**PROBLEM STATEMENT**
Using the data below, show every line where the word "points" occurs.
---
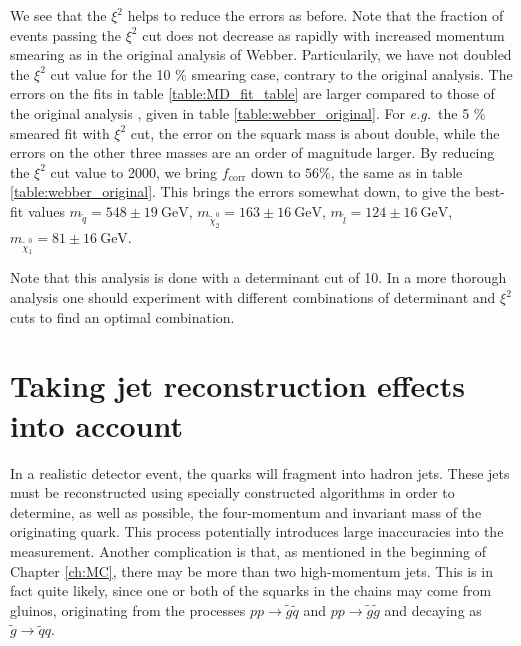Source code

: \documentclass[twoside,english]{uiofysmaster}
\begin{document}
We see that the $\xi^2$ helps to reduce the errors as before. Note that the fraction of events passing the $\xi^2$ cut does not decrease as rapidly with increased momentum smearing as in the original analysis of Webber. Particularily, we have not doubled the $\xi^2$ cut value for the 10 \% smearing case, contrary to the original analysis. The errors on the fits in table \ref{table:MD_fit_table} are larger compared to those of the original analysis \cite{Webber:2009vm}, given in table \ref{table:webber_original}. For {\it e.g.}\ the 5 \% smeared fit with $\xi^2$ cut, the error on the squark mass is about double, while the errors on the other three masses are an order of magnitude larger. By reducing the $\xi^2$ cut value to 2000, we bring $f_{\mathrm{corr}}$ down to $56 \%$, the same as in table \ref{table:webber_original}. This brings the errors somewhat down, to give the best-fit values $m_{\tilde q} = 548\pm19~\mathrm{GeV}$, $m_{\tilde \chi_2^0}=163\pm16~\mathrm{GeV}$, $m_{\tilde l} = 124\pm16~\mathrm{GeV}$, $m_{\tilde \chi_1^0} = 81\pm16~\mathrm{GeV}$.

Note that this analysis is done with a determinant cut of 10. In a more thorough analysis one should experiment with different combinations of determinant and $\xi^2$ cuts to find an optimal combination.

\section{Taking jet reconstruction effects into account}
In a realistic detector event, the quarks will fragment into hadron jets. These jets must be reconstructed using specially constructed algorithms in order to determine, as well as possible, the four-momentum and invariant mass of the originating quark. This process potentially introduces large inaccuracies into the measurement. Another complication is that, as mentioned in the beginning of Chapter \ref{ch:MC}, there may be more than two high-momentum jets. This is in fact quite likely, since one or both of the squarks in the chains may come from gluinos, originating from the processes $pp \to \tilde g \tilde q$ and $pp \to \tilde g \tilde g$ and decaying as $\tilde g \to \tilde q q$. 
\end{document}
---
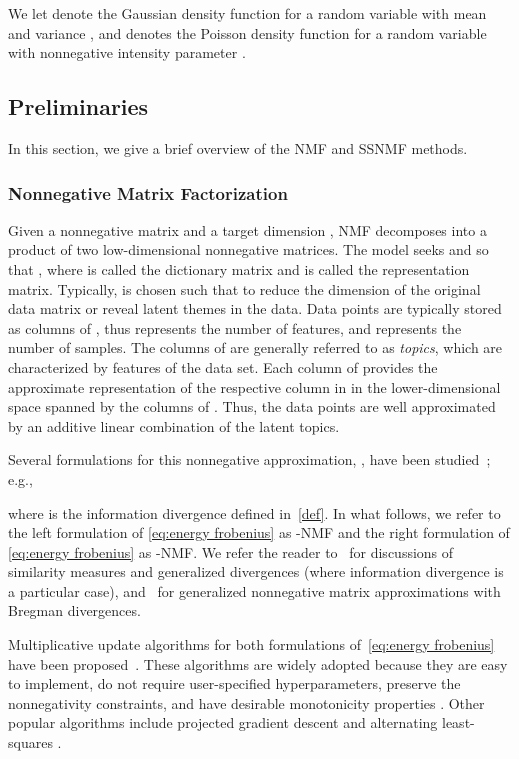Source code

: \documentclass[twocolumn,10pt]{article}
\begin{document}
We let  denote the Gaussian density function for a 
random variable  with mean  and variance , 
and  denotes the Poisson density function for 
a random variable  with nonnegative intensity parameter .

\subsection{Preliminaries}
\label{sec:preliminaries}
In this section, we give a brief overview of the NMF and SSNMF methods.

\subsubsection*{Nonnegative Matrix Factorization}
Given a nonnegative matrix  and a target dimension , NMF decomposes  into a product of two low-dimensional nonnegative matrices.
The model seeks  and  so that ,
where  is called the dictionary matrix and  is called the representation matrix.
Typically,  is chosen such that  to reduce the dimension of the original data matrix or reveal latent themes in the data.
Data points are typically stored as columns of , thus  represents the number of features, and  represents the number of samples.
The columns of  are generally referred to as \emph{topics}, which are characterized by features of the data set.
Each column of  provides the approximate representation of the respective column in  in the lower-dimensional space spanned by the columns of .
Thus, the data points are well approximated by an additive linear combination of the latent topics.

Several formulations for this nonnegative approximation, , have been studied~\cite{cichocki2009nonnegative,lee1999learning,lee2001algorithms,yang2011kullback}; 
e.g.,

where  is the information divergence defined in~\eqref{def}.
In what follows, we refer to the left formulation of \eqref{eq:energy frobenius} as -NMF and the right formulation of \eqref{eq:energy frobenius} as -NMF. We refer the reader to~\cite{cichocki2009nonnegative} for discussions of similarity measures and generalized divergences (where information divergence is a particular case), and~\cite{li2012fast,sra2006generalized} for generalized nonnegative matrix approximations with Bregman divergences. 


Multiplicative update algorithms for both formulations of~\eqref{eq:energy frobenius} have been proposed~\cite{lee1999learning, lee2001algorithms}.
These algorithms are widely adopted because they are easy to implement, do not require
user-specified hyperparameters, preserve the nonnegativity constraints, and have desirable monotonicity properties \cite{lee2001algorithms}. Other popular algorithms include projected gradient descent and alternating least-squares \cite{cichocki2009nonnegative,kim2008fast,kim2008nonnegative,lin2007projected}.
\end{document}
---
**RESULT OF THIS TASK**
Data points are typically stored as columns of , thus  represents the number of features, and  represents the number of samples.
Thus, the data points are well approximated by an additive linear combination of the latent topics.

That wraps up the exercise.